High above the southern skies, visible to the naked eye and gleaming with quiet brilliance, β Hydri has long been regarded as a kind of celestial elder twin to our sun—a slightly heavier, older version of the star that sustains life on Earth. But now, in a twist that challenges our understanding of stellar aging, this seemingly peaceful subgiant is stirring again.
In a groundbreaking study published in Astronomy & Astrophysics, an international team of astronomers, led by Ângela Santos of the Instituto de Astrofísica e Ciências do Espaço (IA), has made the first direct measurement of β Hydri’s surface magnetic field. What they found stunned them: a magnetic force not fading with age, but roaring back to life. The star, it seems, may be undergoing a magnetic rebirth—a “born-again dynamo.”
“Studying solar-like stars, particularly at different stages of their evolution, is key to understanding how stars age and how their changing magnetic behavior impacts the systems around them,” said Santos, also of the University of Porto’s Faculty of Science.
A Surprising Pulse in an Aging Star
β Hydri, located just 24 light-years away in the constellation Hydrus, has been a favorite subject of astronomers for decades. It’s slightly more massive and older than the sun—already on the path from main-sequence star to red giant. Because of this, it offers scientists a rare chance to preview the long-term fate of our own star.
It was assumed that as stars like β Hydri evolve into subgiants, their magnetic fields wane. The internal dynamo—a swirling engine of magnetic activity powered by rotation and convection—was thought to slow down with age. But the data now suggests otherwise.
Using the highly sensitive HARPSpol spectropolarimeter at the European Southern Observatory’s La Silla Observatory in Chile, Santos’s team captured a detailed measurement of β Hydri’s surface magnetic field. Paired with prior data, including photometric observations from NASA’s TESS space telescope, the researchers calculated how fast the star is losing angular momentum—a process known as magnetic braking.
Their findings? β Hydri is shedding angular momentum at a rate several times higher than the sun. Far from winding down, its magnetic forces are ramping up.
“This is a clear sign that β Hydri hosts a large-scale magnetic dynamo, which is completely unexpected for a star at this stage,” said Santos.
A Born-Again Dynamo
The team’s observations bolster a fascinating and still-developing hypothesis known as the “born-again dynamo” scenario. According to this idea, stars like β Hydri don’t just age and fade; instead, as they expand into subgiants, changes in their internal structure—especially in the outer convective layers—can reignite magnetic processes thought to be dormant.

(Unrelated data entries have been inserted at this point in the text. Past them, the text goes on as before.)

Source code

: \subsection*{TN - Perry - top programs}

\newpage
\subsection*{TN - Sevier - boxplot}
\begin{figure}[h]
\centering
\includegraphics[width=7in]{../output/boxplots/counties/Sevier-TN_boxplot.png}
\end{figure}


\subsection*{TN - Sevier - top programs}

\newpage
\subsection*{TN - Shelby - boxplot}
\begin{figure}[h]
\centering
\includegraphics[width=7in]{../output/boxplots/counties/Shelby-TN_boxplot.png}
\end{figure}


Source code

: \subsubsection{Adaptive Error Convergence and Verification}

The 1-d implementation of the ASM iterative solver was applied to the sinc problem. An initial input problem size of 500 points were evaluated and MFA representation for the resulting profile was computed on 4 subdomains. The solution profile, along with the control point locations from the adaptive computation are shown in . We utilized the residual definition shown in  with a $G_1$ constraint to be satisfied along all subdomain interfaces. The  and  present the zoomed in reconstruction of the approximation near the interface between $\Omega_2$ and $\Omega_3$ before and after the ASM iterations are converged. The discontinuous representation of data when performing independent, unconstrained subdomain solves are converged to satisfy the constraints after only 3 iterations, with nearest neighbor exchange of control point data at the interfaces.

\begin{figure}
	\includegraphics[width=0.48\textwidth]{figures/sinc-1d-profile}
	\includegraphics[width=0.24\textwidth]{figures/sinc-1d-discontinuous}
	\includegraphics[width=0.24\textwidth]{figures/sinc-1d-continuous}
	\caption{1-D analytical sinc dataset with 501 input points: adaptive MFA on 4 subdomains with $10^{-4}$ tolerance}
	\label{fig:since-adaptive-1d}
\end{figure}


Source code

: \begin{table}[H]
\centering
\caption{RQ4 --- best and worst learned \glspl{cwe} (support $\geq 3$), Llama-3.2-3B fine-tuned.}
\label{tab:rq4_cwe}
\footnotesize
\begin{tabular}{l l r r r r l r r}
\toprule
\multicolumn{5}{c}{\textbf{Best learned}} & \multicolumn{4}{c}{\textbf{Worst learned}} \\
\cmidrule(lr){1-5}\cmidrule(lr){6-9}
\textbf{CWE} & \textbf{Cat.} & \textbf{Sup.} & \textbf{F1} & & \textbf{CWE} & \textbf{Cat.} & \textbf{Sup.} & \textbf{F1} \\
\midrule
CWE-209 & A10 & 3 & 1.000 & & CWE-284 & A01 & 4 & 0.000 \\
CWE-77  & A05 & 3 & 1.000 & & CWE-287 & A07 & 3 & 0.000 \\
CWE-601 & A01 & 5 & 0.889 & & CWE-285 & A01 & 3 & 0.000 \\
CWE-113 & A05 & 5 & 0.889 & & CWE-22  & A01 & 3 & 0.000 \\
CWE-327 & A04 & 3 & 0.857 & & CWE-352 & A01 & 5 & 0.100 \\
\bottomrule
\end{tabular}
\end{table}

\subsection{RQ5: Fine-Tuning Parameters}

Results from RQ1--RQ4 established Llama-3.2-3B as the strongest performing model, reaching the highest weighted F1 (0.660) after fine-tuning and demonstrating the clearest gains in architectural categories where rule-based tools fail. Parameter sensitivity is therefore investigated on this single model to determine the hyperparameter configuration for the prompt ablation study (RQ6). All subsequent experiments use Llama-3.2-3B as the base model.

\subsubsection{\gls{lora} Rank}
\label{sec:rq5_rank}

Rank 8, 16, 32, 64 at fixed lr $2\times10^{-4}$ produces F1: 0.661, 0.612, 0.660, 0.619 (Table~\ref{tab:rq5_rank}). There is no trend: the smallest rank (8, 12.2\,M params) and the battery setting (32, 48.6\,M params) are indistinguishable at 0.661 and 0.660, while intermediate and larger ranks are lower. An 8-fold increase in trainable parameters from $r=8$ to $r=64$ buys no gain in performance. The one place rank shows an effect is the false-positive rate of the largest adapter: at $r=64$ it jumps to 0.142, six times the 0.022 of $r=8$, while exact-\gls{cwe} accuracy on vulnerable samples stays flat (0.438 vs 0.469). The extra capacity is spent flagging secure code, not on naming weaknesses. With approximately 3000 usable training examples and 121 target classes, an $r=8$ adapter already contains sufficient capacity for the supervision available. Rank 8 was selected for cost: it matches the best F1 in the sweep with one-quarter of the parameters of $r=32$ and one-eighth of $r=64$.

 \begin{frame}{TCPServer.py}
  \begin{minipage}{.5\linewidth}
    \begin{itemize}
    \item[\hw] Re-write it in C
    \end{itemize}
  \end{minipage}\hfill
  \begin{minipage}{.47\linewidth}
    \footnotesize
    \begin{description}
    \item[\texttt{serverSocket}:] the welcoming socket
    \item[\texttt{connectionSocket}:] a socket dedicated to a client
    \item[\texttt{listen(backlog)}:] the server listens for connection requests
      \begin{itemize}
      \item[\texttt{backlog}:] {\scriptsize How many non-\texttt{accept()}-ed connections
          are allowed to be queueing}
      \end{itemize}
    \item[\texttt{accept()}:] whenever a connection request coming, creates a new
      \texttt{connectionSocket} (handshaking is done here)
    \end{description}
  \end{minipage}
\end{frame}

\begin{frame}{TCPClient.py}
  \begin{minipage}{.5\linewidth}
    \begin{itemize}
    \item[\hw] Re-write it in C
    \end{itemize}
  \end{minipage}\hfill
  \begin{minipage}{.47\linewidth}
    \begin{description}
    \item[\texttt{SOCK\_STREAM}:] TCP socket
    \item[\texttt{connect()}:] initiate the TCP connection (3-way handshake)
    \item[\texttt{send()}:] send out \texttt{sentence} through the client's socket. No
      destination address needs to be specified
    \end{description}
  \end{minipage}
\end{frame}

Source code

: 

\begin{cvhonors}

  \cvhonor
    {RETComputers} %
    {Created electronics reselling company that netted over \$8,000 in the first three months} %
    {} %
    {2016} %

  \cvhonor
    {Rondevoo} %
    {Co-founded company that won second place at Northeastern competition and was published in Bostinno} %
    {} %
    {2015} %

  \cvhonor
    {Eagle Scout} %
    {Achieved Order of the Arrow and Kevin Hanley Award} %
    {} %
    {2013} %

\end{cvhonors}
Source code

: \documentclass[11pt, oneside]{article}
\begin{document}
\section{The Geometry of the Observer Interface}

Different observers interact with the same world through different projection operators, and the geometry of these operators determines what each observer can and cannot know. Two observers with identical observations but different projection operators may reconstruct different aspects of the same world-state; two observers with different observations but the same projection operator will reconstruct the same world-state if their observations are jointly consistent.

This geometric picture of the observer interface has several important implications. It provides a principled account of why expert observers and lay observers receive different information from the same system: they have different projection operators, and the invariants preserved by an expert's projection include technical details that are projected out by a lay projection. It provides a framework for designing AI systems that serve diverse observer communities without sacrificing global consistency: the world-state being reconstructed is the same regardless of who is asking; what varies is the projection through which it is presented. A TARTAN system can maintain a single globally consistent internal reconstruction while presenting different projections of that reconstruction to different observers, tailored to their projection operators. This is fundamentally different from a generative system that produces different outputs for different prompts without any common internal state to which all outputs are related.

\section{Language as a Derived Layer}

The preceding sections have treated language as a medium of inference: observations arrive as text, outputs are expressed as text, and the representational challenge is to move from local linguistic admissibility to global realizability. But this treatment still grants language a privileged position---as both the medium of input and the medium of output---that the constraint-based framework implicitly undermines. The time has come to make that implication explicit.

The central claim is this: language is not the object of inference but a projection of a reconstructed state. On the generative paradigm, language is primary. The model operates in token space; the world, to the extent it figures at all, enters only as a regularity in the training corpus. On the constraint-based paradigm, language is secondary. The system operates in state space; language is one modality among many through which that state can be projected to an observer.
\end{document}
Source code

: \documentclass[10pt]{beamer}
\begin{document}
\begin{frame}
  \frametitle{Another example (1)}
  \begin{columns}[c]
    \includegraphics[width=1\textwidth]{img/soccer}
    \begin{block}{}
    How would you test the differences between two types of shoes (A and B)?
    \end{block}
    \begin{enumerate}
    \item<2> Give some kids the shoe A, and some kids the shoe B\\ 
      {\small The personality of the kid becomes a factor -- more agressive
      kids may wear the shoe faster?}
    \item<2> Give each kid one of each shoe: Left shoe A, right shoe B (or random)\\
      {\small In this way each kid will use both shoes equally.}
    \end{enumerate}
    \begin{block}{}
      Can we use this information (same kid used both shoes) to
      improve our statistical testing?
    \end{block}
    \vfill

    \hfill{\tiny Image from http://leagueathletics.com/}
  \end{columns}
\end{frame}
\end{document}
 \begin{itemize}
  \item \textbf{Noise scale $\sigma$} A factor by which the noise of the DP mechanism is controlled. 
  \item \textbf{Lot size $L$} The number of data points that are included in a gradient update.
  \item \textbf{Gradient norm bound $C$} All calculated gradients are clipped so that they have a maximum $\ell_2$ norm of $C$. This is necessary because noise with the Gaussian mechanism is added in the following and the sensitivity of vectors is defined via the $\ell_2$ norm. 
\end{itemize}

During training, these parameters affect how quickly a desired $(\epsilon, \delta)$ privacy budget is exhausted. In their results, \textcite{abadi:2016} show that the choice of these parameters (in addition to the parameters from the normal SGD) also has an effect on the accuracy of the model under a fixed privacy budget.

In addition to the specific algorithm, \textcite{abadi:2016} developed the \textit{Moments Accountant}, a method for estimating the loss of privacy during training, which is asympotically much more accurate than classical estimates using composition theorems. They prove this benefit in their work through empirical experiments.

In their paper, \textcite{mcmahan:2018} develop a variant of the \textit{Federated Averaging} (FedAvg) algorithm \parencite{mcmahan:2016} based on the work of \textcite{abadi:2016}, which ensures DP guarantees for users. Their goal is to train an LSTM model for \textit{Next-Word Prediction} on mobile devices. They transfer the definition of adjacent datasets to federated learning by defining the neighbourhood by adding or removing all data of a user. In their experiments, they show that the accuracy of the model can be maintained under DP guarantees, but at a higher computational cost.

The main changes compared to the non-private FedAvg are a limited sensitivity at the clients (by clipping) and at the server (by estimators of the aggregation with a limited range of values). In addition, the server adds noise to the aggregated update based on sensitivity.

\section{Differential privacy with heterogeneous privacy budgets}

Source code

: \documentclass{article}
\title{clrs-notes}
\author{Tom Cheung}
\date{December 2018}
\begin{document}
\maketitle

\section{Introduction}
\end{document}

For decades, models predicted a kind of magnetic retirement for subgiants: their spinning slows, their magnetic cycles soften, and they grow quieter with time. But β Hydri’s behavior flips that assumption on its head. Rather than a gentle twilight, it seems to be entering a stormy new phase of life.
“This kind of behavior challenges our conventional understanding of stellar magnetic evolution,” explained Tiago Campante, head of the Stellar Astrophysics Research Group at IA and professor at the University of Porto. “It makes β Hydri a benchmark star—one we’ll be studying closely as we refine our models of magnetic braking and stellar dynamos.”
Implications for Planets—and for the Sun
The implications of this finding ripple far beyond a single star. If β Hydri can reignite its magnetic field so dramatically, what does that mean for stars like the sun? Could Earth’s long-term future include a resurgence of solar storms and space weather activity as our own star enters its subgiant phase?
According to co-author Ricardo Gafeira of IA and the University of Coimbra, the renewed activity on β Hydri may spell trouble for any planets in its orbit.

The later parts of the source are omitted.